## [WHAT IS EXPECTED]
Start at the line in the entries below that contains "[Previewing Reports](../reports/previewing-reports.md)", stop at the line that contains "[Report Designer F1", and output exactly the lines in that span, both ends included.

[Dataset entries]
■ ■ ■
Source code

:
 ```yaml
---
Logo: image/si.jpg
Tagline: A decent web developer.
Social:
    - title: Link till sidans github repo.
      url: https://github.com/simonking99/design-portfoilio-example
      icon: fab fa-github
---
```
■ ■ ■
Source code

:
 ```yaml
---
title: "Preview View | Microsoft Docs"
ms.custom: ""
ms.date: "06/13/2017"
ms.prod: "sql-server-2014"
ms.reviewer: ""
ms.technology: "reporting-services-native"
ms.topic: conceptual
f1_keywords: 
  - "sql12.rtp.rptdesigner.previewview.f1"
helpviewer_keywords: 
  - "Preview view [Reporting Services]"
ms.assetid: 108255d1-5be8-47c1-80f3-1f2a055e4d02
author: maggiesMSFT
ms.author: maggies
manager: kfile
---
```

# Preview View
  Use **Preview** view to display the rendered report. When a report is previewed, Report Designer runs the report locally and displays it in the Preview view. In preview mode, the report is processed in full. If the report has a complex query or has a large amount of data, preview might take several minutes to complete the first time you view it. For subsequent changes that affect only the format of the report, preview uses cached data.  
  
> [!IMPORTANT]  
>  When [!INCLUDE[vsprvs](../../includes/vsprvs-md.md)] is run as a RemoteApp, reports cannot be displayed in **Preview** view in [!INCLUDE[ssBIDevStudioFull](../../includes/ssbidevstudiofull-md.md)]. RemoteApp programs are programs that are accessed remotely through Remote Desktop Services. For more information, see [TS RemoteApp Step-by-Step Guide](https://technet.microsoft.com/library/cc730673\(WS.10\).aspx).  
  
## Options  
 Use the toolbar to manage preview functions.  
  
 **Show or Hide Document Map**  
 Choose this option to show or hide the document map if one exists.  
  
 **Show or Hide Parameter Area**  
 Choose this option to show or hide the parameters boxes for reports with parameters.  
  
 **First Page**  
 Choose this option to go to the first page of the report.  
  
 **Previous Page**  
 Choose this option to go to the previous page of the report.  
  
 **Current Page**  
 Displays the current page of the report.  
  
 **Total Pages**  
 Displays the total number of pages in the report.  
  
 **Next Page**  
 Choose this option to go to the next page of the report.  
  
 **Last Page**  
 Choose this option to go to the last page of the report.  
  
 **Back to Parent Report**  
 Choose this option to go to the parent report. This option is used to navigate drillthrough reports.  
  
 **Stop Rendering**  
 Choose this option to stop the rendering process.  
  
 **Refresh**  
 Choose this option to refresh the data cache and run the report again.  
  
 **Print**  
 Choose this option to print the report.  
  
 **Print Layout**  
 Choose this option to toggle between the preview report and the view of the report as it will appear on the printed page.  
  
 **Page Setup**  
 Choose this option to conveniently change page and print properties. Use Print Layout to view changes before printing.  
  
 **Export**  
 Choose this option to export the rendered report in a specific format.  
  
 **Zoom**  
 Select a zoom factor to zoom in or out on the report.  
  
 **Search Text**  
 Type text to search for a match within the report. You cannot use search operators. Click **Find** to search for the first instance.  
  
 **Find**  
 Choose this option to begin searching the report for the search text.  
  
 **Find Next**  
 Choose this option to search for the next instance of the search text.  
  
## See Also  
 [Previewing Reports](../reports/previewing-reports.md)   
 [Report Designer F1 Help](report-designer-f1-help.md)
■ ■ ■
## [SOLUTION FOR THIS PROBLEM]
 [Previewing Reports](../reports/previewing-reports.md)   
 [Report Designer F1 Help](report-designer-f1-help.md)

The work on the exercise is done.